----- Recorded data

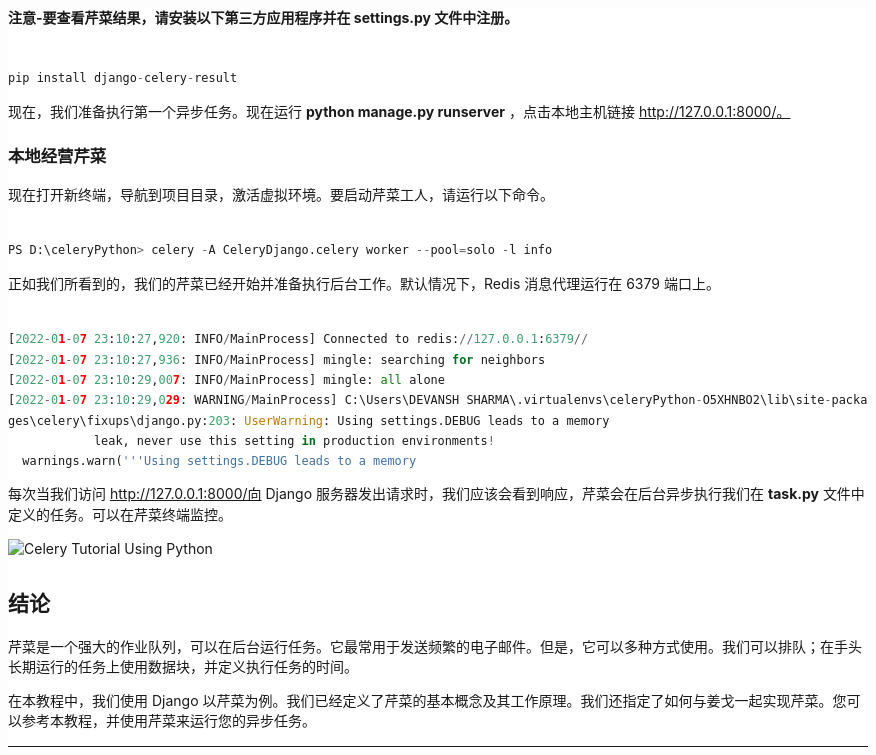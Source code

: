#### 注意-要查看芹菜结果，请安装以下第三方应用程序并在 settings.py 文件中注册。

```py

pip install django-celery-result

```

现在，我们准备执行第一个异步任务。现在运行 **python manage.py runserver** ，点击本地主机链接 http://127.0.0.1:8000/。

### 本地经营芹菜

现在打开新终端，导航到项目目录，激活虚拟环境。要启动芹菜工人，请运行以下命令。

```py

PS D:\celeryPython> celery -A CeleryDjango.celery worker --pool=solo -l info

```

正如我们所看到的，我们的芹菜已经开始并准备执行后台工作。默认情况下，Redis 消息代理运行在 6379 端口上。

```py

[2022-01-07 23:10:27,920: INFO/MainProcess] Connected to redis://127.0.0.1:6379//
[2022-01-07 23:10:27,936: INFO/MainProcess] mingle: searching for neighbors
[2022-01-07 23:10:29,007: INFO/MainProcess] mingle: all alone
[2022-01-07 23:10:29,029: WARNING/MainProcess] C:\Users\DEVANSH SHARMA\.virtualenvs\celeryPython-O5XHNBO2\lib\site-packages\celery\fixups\django.py:203: UserWarning: Using settings.DEBUG leads to a memory
            leak, never use this setting in production environments!
  warnings.warn('''Using settings.DEBUG leads to a memory

```

每次当我们访问 http://127.0.0.1:8000/向 Django 服务器发出请求时，我们应该会看到响应，芹菜会在后台异步执行我们在 **task.py** 文件中定义的任务。可以在芹菜终端监控。

![Celery Tutorial Using Python](img/ec42391e661e419c9390af0f5d15b4f5.png)

## 结论

芹菜是一个强大的作业队列，可以在后台运行任务。它最常用于发送频繁的电子邮件。但是，它可以多种方式使用。我们可以排队；在手头长期运行的任务上使用数据块，并定义执行任务的时间。

在本教程中，我们使用 Django 以芹菜为例。我们已经定义了芹菜的基本概念及其工作原理。我们还指定了如何与姜戈一起实现芹菜。您可以参考本教程，并使用芹菜来运行您的异步任务。

* * *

----------

# What you have to do
From the first line to the last, please copy the data exactly, with the pictures left out.

# Task solution
Source code

:#### 注意-要查看芹菜结果，请安装以下第三方应用程序并在 settings.py 文件中注册。

```py

pip install django-celery-result

```

现在，我们准备执行第一个异步任务。现在运行 **python manage.py runserver** ，点击本地主机链接 http://127.0.0.1:8000/。

### 本地经营芹菜

现在打开新终端，导航到项目目录，激活虚拟环境。要启动芹菜工人，请运行以下命令。

```py

PS D:\celeryPython> celery -A CeleryDjango.celery worker --pool=solo -l info

```

正如我们所看到的，我们的芹菜已经开始并准备执行后台工作。默认情况下，Redis 消息代理运行在 6379 端口上。

```py

[2022-01-07 23:10:27,920: INFO/MainProcess] Connected to redis://127.0.0.1:6379//
[2022-01-07 23:10:27,936: INFO/MainProcess] mingle: searching for neighbors
[2022-01-07 23:10:29,007: INFO/MainProcess] mingle: all alone
[2022-01-07 23:10:29,029: WARNING/MainProcess] C:\Users\DEVANSH SHARMA\.virtualenvs\celeryPython-O5XHNBO2\lib\site-packages\celery\fixups\django.py:203: UserWarning: Using settings.DEBUG leads to a memory
            leak, never use this setting in production environments!
  warnings.warn('''Using settings.DEBUG leads to a memory

```

每次当我们访问 http://127.0.0.1:8000/向 Django 服务器发出请求时，我们应该会看到响应，芹菜会在后台异步执行我们在 **task.py** 文件中定义的任务。可以在芹菜终端监控。

![Celery Tutorial Using Python](img/ec42391e661e419c9390af0f5d15b4f5.png)

## 结论

芹菜是一个强大的作业队列，可以在后台运行任务。它最常用于发送频繁的电子邮件。但是，它可以多种方式使用。我们可以排队；在手头长期运行的任务上使用数据块，并定义执行任务的时间。

在本教程中，我们使用 Django 以芹菜为例。我们已经定义了芹菜的基本概念及其工作原理。我们还指定了如何与姜戈一起实现芹菜。您可以参考本教程，并使用芹菜来运行您的异步任务。

* * *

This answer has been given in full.